--- Source material Enclosed Below ---
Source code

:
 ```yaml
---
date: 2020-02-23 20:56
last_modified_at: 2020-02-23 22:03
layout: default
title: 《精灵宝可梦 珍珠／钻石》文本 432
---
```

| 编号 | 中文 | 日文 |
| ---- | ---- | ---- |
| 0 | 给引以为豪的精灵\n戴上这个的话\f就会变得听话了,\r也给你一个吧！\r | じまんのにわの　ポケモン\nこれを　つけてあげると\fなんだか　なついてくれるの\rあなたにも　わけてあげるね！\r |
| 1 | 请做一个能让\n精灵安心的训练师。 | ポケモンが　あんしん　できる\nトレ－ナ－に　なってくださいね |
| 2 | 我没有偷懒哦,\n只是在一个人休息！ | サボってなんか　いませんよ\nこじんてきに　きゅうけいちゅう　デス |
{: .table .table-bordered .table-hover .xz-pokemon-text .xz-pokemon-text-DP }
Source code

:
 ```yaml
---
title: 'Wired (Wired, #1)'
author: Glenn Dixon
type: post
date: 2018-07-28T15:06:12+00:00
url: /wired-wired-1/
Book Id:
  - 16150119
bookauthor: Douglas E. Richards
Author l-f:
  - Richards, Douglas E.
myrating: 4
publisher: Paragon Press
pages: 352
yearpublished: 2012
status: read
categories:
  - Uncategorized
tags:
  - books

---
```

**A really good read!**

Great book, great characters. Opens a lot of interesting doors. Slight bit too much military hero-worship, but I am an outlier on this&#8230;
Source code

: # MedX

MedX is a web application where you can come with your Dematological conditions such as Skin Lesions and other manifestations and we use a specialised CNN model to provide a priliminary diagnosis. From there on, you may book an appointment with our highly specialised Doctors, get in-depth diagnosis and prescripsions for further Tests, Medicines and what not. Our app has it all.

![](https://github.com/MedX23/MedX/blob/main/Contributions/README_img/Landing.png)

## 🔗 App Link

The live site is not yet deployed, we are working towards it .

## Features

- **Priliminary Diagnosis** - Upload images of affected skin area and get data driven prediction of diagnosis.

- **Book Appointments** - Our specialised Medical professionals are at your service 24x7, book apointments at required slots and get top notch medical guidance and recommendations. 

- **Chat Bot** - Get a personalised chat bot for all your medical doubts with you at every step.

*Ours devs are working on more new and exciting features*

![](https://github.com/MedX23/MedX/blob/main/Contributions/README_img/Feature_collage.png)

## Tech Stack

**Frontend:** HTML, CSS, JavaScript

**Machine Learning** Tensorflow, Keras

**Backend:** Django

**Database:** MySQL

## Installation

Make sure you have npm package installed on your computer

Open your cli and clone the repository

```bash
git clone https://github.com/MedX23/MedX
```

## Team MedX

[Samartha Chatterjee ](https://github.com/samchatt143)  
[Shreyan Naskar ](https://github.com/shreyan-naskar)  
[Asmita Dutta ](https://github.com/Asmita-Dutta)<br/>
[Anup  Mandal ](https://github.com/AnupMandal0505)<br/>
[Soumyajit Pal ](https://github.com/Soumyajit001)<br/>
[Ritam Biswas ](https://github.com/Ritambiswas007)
--- End of Enclosed Source material ---
:: How to complete this task ::
Nothing but a number should be given for this: how many lines in the entries above contain "clone"?

:: Exercise output ::
2